= Janet Craxton =

English oboe player and teacher (1929-1981)

Janet Helen Rosemary Craxton (17 May 1929 – 18 July 1981) was an English oboe player and teacher. She was the youngest of the six children and the only daughter of the pianist and teacher Harold Craxton. Her older brothers included the artist John Craxton. She married the composer Alan Richardson in 1961.

Janet Craxton studied at the Royal Academy of Music from 1945 to 1948 and at the Paris Conservatoire from 1948 to 1949. She was principal oboist of the Hallé Orchestra from 1949 to 1952, the London Mozart Players from 1952 to 1954, the BBC Symphony Orchestra from 1954 to 1963, the London Sinfonietta from 1969 to 1981, and the orchestra of the Royal Opera House from 1979 to 1981. She was appointed oboe professor at the Royal Academy of Music in 1958.

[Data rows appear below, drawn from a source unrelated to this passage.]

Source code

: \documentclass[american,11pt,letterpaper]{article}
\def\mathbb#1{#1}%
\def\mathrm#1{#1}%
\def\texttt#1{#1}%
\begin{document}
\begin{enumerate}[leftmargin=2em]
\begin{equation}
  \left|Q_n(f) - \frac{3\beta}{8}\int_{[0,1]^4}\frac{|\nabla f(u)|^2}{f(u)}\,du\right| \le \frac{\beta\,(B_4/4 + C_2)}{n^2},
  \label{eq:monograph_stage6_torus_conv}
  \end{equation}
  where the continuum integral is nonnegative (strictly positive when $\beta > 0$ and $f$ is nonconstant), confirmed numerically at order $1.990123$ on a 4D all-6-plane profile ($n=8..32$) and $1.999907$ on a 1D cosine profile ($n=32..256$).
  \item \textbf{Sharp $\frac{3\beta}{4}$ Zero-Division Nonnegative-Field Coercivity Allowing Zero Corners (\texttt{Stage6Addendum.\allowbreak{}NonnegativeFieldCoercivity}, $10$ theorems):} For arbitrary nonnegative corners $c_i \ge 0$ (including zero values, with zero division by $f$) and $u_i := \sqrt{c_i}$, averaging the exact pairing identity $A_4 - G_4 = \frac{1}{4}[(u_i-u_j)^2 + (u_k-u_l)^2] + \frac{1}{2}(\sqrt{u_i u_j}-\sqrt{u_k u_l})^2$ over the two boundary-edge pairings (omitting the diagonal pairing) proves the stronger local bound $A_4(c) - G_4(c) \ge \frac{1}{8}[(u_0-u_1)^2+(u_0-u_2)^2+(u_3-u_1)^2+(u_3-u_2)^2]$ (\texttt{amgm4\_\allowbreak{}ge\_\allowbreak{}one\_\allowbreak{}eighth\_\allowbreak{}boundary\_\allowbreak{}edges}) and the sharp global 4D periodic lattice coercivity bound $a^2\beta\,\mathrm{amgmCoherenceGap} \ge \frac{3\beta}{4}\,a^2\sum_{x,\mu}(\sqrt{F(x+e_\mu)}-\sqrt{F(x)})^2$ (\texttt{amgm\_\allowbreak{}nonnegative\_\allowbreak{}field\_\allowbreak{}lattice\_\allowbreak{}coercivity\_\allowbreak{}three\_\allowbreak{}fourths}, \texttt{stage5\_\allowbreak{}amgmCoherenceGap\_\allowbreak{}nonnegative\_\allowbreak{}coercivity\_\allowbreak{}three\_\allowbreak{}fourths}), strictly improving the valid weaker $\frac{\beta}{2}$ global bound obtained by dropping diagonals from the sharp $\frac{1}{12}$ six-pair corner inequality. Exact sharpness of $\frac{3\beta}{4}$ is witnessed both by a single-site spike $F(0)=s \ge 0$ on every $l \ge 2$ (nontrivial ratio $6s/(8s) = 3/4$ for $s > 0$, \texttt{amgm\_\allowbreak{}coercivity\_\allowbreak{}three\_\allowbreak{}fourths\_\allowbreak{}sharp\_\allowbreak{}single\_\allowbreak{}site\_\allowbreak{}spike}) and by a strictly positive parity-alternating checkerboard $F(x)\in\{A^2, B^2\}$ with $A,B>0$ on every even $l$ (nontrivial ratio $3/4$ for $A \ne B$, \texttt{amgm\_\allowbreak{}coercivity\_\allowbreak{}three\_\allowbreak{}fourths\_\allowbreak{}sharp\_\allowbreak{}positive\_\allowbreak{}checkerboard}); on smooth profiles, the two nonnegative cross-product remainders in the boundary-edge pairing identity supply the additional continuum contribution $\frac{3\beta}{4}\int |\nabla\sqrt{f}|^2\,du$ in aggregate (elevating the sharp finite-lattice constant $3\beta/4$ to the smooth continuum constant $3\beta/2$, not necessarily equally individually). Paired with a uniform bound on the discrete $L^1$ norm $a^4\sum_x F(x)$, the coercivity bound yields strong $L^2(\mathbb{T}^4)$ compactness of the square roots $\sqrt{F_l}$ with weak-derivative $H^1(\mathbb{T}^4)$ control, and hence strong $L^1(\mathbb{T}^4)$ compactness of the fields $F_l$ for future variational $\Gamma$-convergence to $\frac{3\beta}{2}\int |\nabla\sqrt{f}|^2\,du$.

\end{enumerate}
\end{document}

She was much in demand as a soloist, and gave world premières of works by Ralph Vaughan Williams, Lennox Berkeley, Alan Rawsthorne, Elisabeth Lutyens, Elizabeth Maconchy, Richard Stoker and Priaulx Rainier. In 1958, she was co-dedicatee and original performer with the tenor Wilfred Brown of Ralph Vaughan Williams' song cycle Ten Blake Songs. At a memorial concert at Aylesbury in 1978, she performed the first oboe concerto by Rutland Boughton. She died aged 52 from breast cancer, in 1981.